The preliminary examination is designed to assess a PhD student’s readiness to undertake dissertation research. Once a student passes the preliminary examination, he or she is officially considered a PhD candidate. This is the second major milestone in the PhD program, after the qualifying examination.
The preliminary examination usually takes place when a student has completed most, though not necessarily all, of the coursework but has not yet made a major investment of time and effort toward dissertation research. For this examination, the student performs research under an advisor’s supervision and then defends the work before a Graduate College-approved faculty committee of at least five members.
Students must pass the preliminary examination one year prior to their dissertation defense. Approval by petition is needed if students plan to hold their dissertation defense within a year of the preliminary examination.
Preliminary Examination Committee
A student’s faculty advisor serves as the chair of the preliminary examination committee. The additional members of the preliminary examination committee must be selected in a way that fulfills all of the following criteria:
- Five or more members in total
- At least three members are full members of the UIC Graduate College
- At least two are tenured (not just tenure-track) faculty
Diversity is prized in the creation of a preliminary examination committee; thus, including one or two members from outside the electrical and computer engineering department or UIC is encouraged. For any outside members who are not full members of the UIC Graduate College, students must submit their CVs along with the committee recommendation form so that the Graduate College may determine that equivalent academic standards are met.
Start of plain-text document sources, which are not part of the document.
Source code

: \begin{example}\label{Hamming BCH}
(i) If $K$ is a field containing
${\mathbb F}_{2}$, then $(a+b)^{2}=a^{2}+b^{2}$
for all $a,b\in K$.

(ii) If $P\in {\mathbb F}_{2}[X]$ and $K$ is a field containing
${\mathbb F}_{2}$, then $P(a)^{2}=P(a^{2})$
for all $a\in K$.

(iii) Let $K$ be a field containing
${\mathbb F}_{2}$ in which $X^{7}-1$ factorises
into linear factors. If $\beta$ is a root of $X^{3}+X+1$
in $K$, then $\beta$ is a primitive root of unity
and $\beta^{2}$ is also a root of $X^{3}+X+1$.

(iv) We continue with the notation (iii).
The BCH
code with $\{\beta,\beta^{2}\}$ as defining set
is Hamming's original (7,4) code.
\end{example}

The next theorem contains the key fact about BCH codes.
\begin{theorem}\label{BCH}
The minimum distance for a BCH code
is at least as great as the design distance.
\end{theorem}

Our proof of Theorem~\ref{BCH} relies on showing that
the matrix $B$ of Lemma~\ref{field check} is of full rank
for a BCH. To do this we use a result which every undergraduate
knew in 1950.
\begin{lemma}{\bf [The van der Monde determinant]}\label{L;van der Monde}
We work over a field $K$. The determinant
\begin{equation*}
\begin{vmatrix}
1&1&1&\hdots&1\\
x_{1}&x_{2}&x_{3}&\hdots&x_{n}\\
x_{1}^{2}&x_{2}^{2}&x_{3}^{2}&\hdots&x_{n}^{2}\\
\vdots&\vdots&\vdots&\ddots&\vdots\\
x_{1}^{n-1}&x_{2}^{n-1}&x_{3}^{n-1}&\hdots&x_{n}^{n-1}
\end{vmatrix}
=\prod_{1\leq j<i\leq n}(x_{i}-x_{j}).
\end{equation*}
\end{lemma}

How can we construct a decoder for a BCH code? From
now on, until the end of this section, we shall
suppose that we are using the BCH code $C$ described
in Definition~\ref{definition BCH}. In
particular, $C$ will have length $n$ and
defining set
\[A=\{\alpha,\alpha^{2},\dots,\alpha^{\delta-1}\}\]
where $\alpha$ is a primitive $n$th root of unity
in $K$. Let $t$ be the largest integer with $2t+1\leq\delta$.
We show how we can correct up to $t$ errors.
The committee recommendation form must be submitted to the ECE student affairs office at least three weeks prior to the anticipated preliminary examination date. Student affairs will coordinate departmental approval of the form and forward it to the Graduate College for approval.
The preliminary examination committee is appointed by the dean of the Graduate College at the recommendation of the electrical and computer engineering department.
Students who are proposing research that involves human subjects must apply for and receive approval from UIC’s Institutional Review Board.
Students who are proposing research that involves animals must apply for and receive approval from the Animal Care Committee.
The timing, content, and nature of the preliminary examination—whether it will include a written component, an oral component, or both—is at the discretion of the preliminary examination committee.
Preliminary examinations are graded as “pass” or “fail.” A candidate cannot be passed if he or she receives more than one “fail” vote from members of the committee. The Graduate College provides an examination report form to the electrical and computer engineering department, which must be completed and signed by each member of the committee.
If students receive a grade of “pass,” the preliminary examination committee still may require that students perform additional work or meet specified conditions before the passing recommendation becomes effective.
If students receive a grade of “fail,” the preliminary examination committee may make a recommendation to the dean to allow a second examination. If the student receives a grade of “fail” on the second examination, a third examination is not permitted.
Once students pass the preliminary examination, they have five years to complete the requirements for the PhD. Failure to adhere to this time period will require a new preliminary examination. (Note: departments may specify shorter time periods than five years.)
Students may not take the preliminary examination sooner than one full calendar year of beginning the program, and they may not conduct their dissertation defense any sooner than one full calendar year after the preliminary examination is passed, unless a special petition is made and approved by the director of graduate studies.